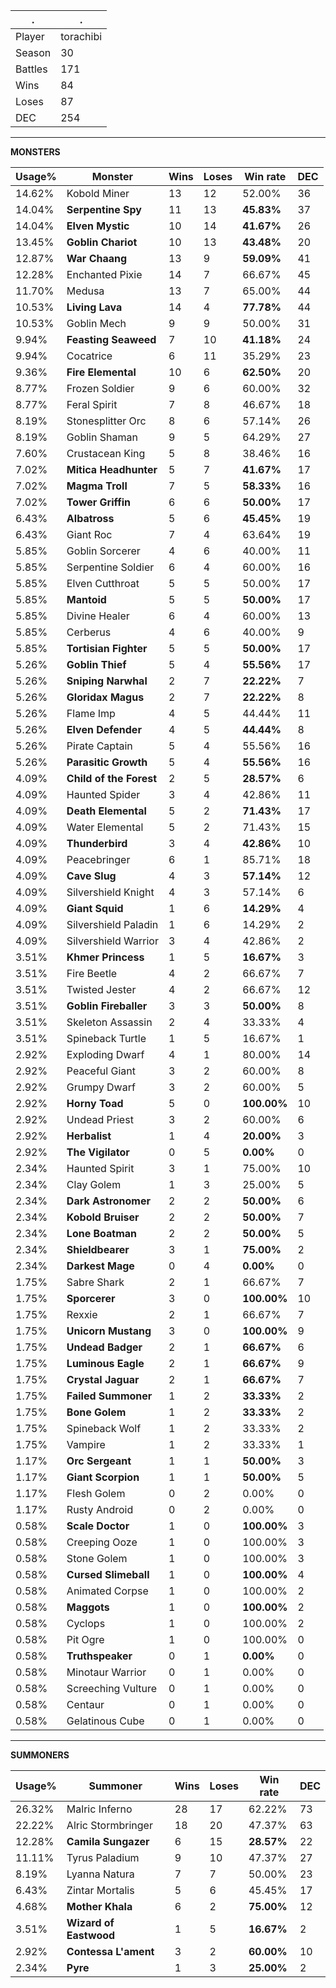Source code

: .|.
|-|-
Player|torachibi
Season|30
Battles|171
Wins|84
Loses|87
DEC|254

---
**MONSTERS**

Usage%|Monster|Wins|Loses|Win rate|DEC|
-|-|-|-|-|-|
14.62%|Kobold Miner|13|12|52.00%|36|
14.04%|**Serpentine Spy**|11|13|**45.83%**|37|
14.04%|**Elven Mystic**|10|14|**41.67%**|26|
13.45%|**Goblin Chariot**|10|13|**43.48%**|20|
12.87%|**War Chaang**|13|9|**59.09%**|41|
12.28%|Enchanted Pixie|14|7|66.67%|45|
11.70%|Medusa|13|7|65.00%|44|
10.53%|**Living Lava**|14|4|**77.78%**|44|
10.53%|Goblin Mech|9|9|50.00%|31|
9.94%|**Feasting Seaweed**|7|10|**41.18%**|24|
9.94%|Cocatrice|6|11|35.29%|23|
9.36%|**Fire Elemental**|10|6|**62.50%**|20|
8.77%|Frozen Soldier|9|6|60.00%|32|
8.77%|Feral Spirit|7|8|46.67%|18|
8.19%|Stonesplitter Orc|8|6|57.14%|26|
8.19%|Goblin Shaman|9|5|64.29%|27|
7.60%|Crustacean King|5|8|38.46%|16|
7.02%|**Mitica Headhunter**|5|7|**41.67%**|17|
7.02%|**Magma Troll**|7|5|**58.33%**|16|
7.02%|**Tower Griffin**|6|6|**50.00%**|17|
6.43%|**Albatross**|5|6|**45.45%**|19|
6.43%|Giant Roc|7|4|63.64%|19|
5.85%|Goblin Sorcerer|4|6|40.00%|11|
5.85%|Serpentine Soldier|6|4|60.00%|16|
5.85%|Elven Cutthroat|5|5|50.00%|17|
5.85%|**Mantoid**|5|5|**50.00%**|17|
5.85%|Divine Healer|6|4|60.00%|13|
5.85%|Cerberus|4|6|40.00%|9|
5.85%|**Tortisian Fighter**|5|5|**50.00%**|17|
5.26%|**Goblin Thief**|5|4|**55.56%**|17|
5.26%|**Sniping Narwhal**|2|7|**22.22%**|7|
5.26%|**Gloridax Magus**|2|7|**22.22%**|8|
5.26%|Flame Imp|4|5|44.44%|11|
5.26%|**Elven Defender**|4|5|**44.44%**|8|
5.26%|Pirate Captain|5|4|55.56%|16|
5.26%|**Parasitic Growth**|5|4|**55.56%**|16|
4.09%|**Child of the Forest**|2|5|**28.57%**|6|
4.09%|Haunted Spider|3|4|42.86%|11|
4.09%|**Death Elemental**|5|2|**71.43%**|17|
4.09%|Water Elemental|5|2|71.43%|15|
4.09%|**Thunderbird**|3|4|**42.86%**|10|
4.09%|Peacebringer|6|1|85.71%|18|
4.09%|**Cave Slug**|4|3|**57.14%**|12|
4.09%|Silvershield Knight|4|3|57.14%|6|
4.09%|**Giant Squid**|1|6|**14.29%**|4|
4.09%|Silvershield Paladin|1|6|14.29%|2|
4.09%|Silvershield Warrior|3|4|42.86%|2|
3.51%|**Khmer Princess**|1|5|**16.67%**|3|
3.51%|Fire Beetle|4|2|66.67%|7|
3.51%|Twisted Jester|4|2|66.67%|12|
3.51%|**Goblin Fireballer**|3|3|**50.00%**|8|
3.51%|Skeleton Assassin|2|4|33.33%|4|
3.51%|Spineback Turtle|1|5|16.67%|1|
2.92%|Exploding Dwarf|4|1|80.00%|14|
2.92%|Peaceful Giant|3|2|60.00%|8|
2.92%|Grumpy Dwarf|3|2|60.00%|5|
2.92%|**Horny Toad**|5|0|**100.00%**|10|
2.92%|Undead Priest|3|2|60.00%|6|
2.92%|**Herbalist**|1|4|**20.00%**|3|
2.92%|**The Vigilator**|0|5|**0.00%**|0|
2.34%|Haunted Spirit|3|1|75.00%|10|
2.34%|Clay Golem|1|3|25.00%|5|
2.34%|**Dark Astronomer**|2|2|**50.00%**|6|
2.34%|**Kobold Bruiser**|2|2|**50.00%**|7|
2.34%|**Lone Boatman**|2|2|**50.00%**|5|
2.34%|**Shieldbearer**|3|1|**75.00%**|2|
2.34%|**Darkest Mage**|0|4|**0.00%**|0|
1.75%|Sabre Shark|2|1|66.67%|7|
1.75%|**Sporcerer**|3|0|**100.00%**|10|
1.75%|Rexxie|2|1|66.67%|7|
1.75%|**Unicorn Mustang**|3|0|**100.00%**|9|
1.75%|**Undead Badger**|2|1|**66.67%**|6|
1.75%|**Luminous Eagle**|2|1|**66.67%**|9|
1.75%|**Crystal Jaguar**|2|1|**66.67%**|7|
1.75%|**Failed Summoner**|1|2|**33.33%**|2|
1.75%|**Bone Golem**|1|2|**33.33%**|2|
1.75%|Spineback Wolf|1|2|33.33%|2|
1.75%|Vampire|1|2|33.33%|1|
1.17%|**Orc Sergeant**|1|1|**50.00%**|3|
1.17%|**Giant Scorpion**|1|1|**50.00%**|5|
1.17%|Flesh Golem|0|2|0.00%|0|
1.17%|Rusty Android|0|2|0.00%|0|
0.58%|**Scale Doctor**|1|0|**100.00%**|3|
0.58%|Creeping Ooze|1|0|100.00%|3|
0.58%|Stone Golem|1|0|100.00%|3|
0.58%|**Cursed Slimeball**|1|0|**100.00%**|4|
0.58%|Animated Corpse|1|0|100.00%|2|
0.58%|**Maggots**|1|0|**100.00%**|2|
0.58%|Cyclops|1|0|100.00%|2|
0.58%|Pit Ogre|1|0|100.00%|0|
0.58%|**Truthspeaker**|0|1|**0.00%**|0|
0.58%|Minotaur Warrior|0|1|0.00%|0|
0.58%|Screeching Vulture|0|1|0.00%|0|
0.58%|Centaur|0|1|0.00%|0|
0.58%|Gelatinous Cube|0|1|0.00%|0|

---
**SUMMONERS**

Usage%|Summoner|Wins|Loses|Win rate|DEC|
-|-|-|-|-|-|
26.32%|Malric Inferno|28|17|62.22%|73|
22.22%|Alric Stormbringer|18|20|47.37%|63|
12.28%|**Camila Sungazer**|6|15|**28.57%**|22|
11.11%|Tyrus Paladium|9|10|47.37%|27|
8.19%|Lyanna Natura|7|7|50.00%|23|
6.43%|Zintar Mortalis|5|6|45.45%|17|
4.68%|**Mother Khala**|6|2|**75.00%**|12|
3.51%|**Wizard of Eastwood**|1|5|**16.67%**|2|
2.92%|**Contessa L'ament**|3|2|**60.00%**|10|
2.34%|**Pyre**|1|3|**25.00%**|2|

Exercise instructions:
Would you output the data exactly, without any of its images?

Answer for the task:
Source code

: .|.
|-|-
Player|torachibi
Season|30
Battles|171
Wins|84
Loses|87
DEC|254

---
**MONSTERS**

Usage%|Monster|Wins|Loses|Win rate|DEC|
-|-|-|-|-|-|
14.62%|Kobold Miner|13|12|52.00%|36|
14.04%|**Serpentine Spy**|11|13|**45.83%**|37|
14.04%|**Elven Mystic**|10|14|**41.67%**|26|
13.45%|**Goblin Chariot**|10|13|**43.48%**|20|
12.87%|**War Chaang**|13|9|**59.09%**|41|
12.28%|Enchanted Pixie|14|7|66.67%|45|
11.70%|Medusa|13|7|65.00%|44|
10.53%|**Living Lava**|14|4|**77.78%**|44|
10.53%|Goblin Mech|9|9|50.00%|31|
9.94%|**Feasting Seaweed**|7|10|**41.18%**|24|
9.94%|Cocatrice|6|11|35.29%|23|
9.36%|**Fire Elemental**|10|6|**62.50%**|20|
8.77%|Frozen Soldier|9|6|60.00%|32|
8.77%|Feral Spirit|7|8|46.67%|18|
8.19%|Stonesplitter Orc|8|6|57.14%|26|
8.19%|Goblin Shaman|9|5|64.29%|27|
7.60%|Crustacean King|5|8|38.46%|16|
7.02%|**Mitica Headhunter**|5|7|**41.67%**|17|
7.02%|**Magma Troll**|7|5|**58.33%**|16|
7.02%|**Tower Griffin**|6|6|**50.00%**|17|
6.43%|**Albatross**|5|6|**45.45%**|19|
6.43%|Giant Roc|7|4|63.64%|19|
5.85%|Goblin Sorcerer|4|6|40.00%|11|
5.85%|Serpentine Soldier|6|4|60.00%|16|
5.85%|Elven Cutthroat|5|5|50.00%|17|
5.85%|**Mantoid**|5|5|**50.00%**|17|
5.85%|Divine Healer|6|4|60.00%|13|
5.85%|Cerberus|4|6|40.00%|9|
5.85%|**Tortisian Fighter**|5|5|**50.00%**|17|
5.26%|**Goblin Thief**|5|4|**55.56%**|17|
5.26%|**Sniping Narwhal**|2|7|**22.22%**|7|
5.26%|**Gloridax Magus**|2|7|**22.22%**|8|
5.26%|Flame Imp|4|5|44.44%|11|
5.26%|**Elven Defender**|4|5|**44.44%**|8|
5.26%|Pirate Captain|5|4|55.56%|16|
5.26%|**Parasitic Growth**|5|4|**55.56%**|16|
4.09%|**Child of the Forest**|2|5|**28.57%**|6|
4.09%|Haunted Spider|3|4|42.86%|11|
4.09%|**Death Elemental**|5|2|**71.43%**|17|
4.09%|Water Elemental|5|2|71.43%|15|
4.09%|**Thunderbird**|3|4|**42.86%**|10|
4.09%|Peacebringer|6|1|85.71%|18|
4.09%|**Cave Slug**|4|3|**57.14%**|12|
4.09%|Silvershield Knight|4|3|57.14%|6|
4.09%|**Giant Squid**|1|6|**14.29%**|4|
4.09%|Silvershield Paladin|1|6|14.29%|2|
4.09%|Silvershield Warrior|3|4|42.86%|2|
3.51%|**Khmer Princess**|1|5|**16.67%**|3|
3.51%|Fire Beetle|4|2|66.67%|7|
3.51%|Twisted Jester|4|2|66.67%|12|
3.51%|**Goblin Fireballer**|3|3|**50.00%**|8|
3.51%|Skeleton Assassin|2|4|33.33%|4|
3.51%|Spineback Turtle|1|5|16.67%|1|
2.92%|Exploding Dwarf|4|1|80.00%|14|
2.92%|Peaceful Giant|3|2|60.00%|8|
2.92%|Grumpy Dwarf|3|2|60.00%|5|
2.92%|**Horny Toad**|5|0|**100.00%**|10|
2.92%|Undead Priest|3|2|60.00%|6|
2.92%|**Herbalist**|1|4|**20.00%**|3|
2.92%|**The Vigilator**|0|5|**0.00%**|0|
2.34%|Haunted Spirit|3|1|75.00%|10|
2.34%|Clay Golem|1|3|25.00%|5|
2.34%|**Dark Astronomer**|2|2|**50.00%**|6|
2.34%|**Kobold Bruiser**|2|2|**50.00%**|7|
2.34%|**Lone Boatman**|2|2|**50.00%**|5|
2.34%|**Shieldbearer**|3|1|**75.00%**|2|
2.34%|**Darkest Mage**|0|4|**0.00%**|0|
1.75%|Sabre Shark|2|1|66.67%|7|
1.75%|**Sporcerer**|3|0|**100.00%**|10|
1.75%|Rexxie|2|1|66.67%|7|
1.75%|**Unicorn Mustang**|3|0|**100.00%**|9|
1.75%|**Undead Badger**|2|1|**66.67%**|6|
1.75%|**Luminous Eagle**|2|1|**66.67%**|9|
1.75%|**Crystal Jaguar**|2|1|**66.67%**|7|
1.75%|**Failed Summoner**|1|2|**33.33%**|2|
1.75%|**Bone Golem**|1|2|**33.33%**|2|
1.75%|Spineback Wolf|1|2|33.33%|2|
1.75%|Vampire|1|2|33.33%|1|
1.17%|**Orc Sergeant**|1|1|**50.00%**|3|
1.17%|**Giant Scorpion**|1|1|**50.00%**|5|
1.17%|Flesh Golem|0|2|0.00%|0|
1.17%|Rusty Android|0|2|0.00%|0|
0.58%|**Scale Doctor**|1|0|**100.00%**|3|
0.58%|Creeping Ooze|1|0|100.00%|3|
0.58%|Stone Golem|1|0|100.00%|3|
0.58%|**Cursed Slimeball**|1|0|**100.00%**|4|
0.58%|Animated Corpse|1|0|100.00%|2|
0.58%|**Maggots**|1|0|**100.00%**|2|
0.58%|Cyclops|1|0|100.00%|2|
0.58%|Pit Ogre|1|0|100.00%|0|
0.58%|**Truthspeaker**|0|1|**0.00%**|0|
0.58%|Minotaur Warrior|0|1|0.00%|0|
0.58%|Screeching Vulture|0|1|0.00%|0|
0.58%|Centaur|0|1|0.00%|0|
0.58%|Gelatinous Cube|0|1|0.00%|0|

---
**SUMMONERS**

Usage%|Summoner|Wins|Loses|Win rate|DEC|
-|-|-|-|-|-|
26.32%|Malric Inferno|28|17|62.22%|73|
22.22%|Alric Stormbringer|18|20|47.37%|63|
12.28%|**Camila Sungazer**|6|15|**28.57%**|22|
11.11%|Tyrus Paladium|9|10|47.37%|27|
8.19%|Lyanna Natura|7|7|50.00%|23|
6.43%|Zintar Mortalis|5|6|45.45%|17|
4.68%|**Mother Khala**|6|2|**75.00%**|12|
3.51%|**Wizard of Eastwood**|1|5|**16.67%**|2|
2.92%|**Contessa L'ament**|3|2|**60.00%**|10|
2.34%|**Pyre**|1|3|**25.00%**|2|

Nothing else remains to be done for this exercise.